### [TASK STATEMENT]
Please copy every line with the string "system" from the entries below.

"""

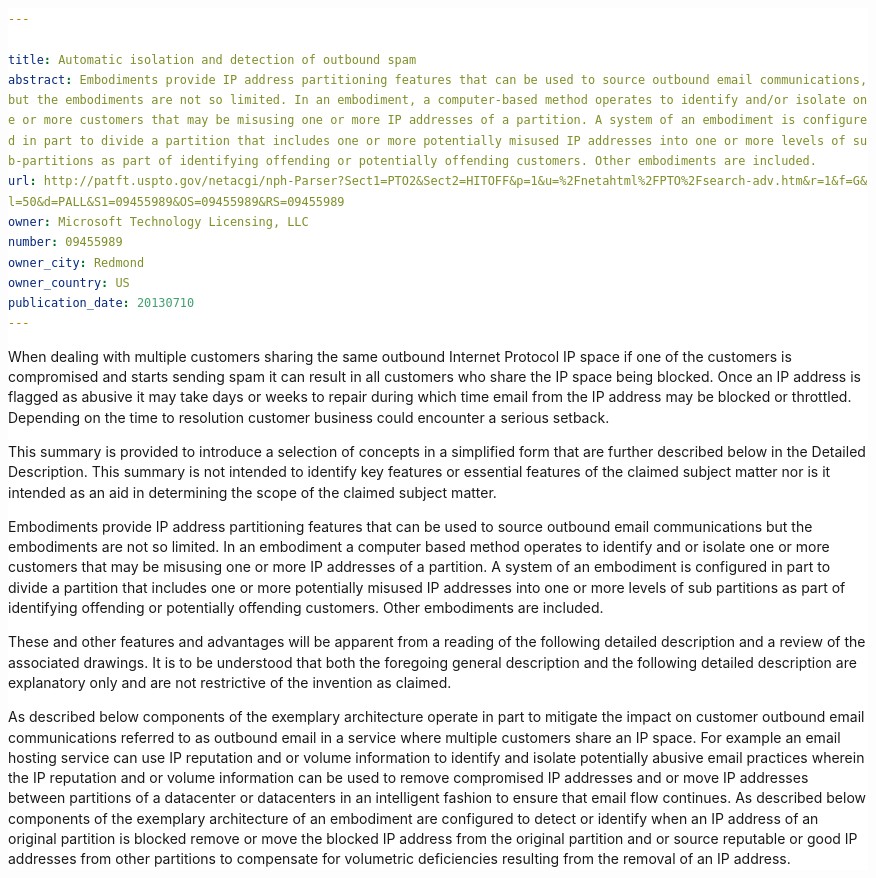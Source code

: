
 ```yaml
---

title: Automatic isolation and detection of outbound spam
abstract: Embodiments provide IP address partitioning features that can be used to source outbound email communications, but the embodiments are not so limited. In an embodiment, a computer-based method operates to identify and/or isolate one or more customers that may be misusing one or more IP addresses of a partition. A system of an embodiment is configured in part to divide a partition that includes one or more potentially misused IP addresses into one or more levels of sub-partitions as part of identifying offending or potentially offending customers. Other embodiments are included.
url: http://patft.uspto.gov/netacgi/nph-Parser?Sect1=PTO2&Sect2=HITOFF&p=1&u=%2Fnetahtml%2FPTO%2Fsearch-adv.htm&r=1&f=G&l=50&d=PALL&S1=09455989&OS=09455989&RS=09455989
owner: Microsoft Technology Licensing, LLC
number: 09455989
owner_city: Redmond
owner_country: US
publication_date: 20130710
---
```

When dealing with multiple customers sharing the same outbound Internet Protocol IP space if one of the customers is compromised and starts sending spam it can result in all customers who share the IP space being blocked. Once an IP address is flagged as abusive it may take days or weeks to repair during which time email from the IP address may be blocked or throttled. Depending on the time to resolution customer business could encounter a serious setback.

This summary is provided to introduce a selection of concepts in a simplified form that are further described below in the Detailed Description. This summary is not intended to identify key features or essential features of the claimed subject matter nor is it intended as an aid in determining the scope of the claimed subject matter.

Embodiments provide IP address partitioning features that can be used to source outbound email communications but the embodiments are not so limited. In an embodiment a computer based method operates to identify and or isolate one or more customers that may be misusing one or more IP addresses of a partition. A system of an embodiment is configured in part to divide a partition that includes one or more potentially misused IP addresses into one or more levels of sub partitions as part of identifying offending or potentially offending customers. Other embodiments are included.

These and other features and advantages will be apparent from a reading of the following detailed description and a review of the associated drawings. It is to be understood that both the foregoing general description and the following detailed description are explanatory only and are not restrictive of the invention as claimed.

As described below components of the exemplary architecture operate in part to mitigate the impact on customer outbound email communications referred to as outbound email in a service where multiple customers share an IP space. For example an email hosting service can use IP reputation and or volume information to identify and isolate potentially abusive email practices wherein the IP reputation and or volume information can be used to remove compromised IP addresses and or move IP addresses between partitions of a datacenter or datacenters in an intelligent fashion to ensure that email flow continues. As described below components of the exemplary architecture of an embodiment are configured to detect or identify when an IP address of an original partition is blocked remove or move the blocked IP address from the original partition and or source reputable or good IP addresses from other partitions to compensate for volumetric deficiencies resulting from the removal of an IP address.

"""

### [REPLY]
abstract: Embodiments provide IP address partitioning features that can be used to source outbound email communications, but the embodiments are not so limited. In an embodiment, a computer-based method operates to identify and/or isolate one or more customers that may be misusing one or more IP addresses of a partition. A system of an embodiment is configured in part to divide a partition that includes one or more potentially misused IP addresses into one or more levels of sub-partitions as part of identifying offending or potentially offending customers. Other embodiments are included.
Embodiments provide IP address partitioning features that can be used to source outbound email communications but the embodiments are not so limited. In an embodiment a computer based method operates to identify and or isolate one or more customers that may be misusing one or more IP addresses of a partition. A system of an embodiment is configured in part to divide a partition that includes one or more potentially misused IP addresses into one or more levels of sub partitions as part of identifying offending or potentially offending customers. Other embodiments are included.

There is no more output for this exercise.